Segment Start: RECORDED INFORMATION

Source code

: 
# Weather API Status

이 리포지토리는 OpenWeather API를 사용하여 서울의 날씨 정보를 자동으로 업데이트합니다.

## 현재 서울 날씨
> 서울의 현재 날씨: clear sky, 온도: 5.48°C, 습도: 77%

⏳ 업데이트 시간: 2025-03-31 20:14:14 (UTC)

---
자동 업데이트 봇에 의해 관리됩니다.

Segment End: RECORDED INFORMATION

_REQUIRED WORK:_ Each entry above is to be transcribed without alteration.

_TASK RESPONSE:_
Source code

: 
# Weather API Status

이 리포지토리는 OpenWeather API를 사용하여 서울의 날씨 정보를 자동으로 업데이트합니다.

## 현재 서울 날씨
> 서울의 현재 날씨: clear sky, 온도: 5.48°C, 습도: 77%

⏳ 업데이트 시간: 2025-03-31 20:14:14 (UTC)

---
자동 업데이트 봇에 의해 관리됩니다.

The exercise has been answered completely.